Data extract.
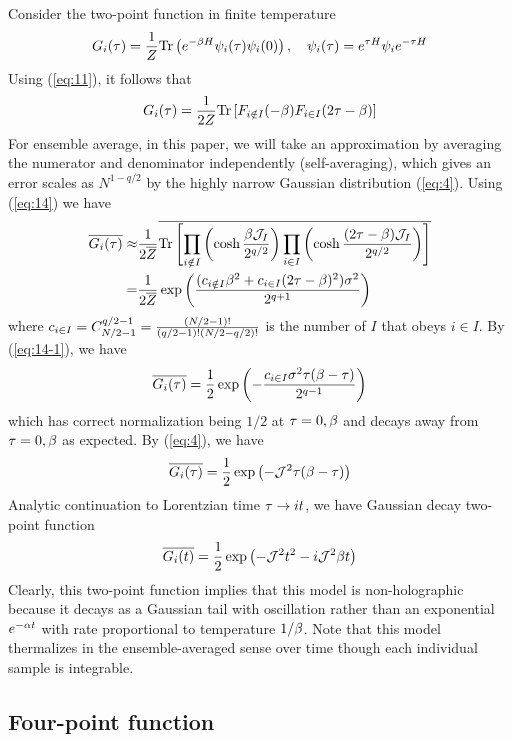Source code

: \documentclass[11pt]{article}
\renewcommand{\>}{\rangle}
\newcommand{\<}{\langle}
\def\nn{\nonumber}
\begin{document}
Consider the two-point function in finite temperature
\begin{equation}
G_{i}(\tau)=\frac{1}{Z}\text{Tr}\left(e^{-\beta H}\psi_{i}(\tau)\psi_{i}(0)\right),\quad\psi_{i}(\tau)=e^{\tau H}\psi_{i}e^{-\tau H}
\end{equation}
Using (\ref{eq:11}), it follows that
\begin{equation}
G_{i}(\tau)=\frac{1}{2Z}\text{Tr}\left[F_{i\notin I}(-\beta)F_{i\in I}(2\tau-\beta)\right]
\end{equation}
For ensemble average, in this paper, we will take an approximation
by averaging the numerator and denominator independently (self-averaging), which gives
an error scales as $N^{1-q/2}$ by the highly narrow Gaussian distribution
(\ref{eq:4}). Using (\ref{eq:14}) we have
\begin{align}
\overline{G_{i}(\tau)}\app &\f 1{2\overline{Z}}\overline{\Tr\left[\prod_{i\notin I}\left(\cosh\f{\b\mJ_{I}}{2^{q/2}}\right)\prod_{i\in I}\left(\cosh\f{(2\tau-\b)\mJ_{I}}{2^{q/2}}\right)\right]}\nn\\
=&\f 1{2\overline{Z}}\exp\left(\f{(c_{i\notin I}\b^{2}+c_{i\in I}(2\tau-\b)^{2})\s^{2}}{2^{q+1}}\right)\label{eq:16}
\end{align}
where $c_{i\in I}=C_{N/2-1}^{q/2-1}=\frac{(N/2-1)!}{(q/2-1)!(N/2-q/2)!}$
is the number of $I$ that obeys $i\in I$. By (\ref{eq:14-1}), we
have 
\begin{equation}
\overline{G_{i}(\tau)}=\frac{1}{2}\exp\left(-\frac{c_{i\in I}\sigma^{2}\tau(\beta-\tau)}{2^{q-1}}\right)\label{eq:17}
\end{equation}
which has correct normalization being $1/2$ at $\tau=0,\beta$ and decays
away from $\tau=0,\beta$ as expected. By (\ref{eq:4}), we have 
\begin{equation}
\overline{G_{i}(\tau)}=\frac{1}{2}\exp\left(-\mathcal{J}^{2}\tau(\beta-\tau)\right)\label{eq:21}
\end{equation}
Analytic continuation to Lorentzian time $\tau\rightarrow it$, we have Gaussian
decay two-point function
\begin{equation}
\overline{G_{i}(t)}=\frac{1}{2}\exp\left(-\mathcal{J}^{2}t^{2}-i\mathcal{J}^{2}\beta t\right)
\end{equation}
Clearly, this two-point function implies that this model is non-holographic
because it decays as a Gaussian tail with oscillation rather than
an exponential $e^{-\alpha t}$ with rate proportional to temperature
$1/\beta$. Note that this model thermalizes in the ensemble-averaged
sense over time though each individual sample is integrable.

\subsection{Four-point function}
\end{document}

What is being asked. Filter the listing above, keeping only the lines with "point".

Answer to the exercise.
Consider the two-point function in finite temperature
decay two-point function
Clearly, this two-point function implies that this model is non-holographic
\subsection{Four-point function}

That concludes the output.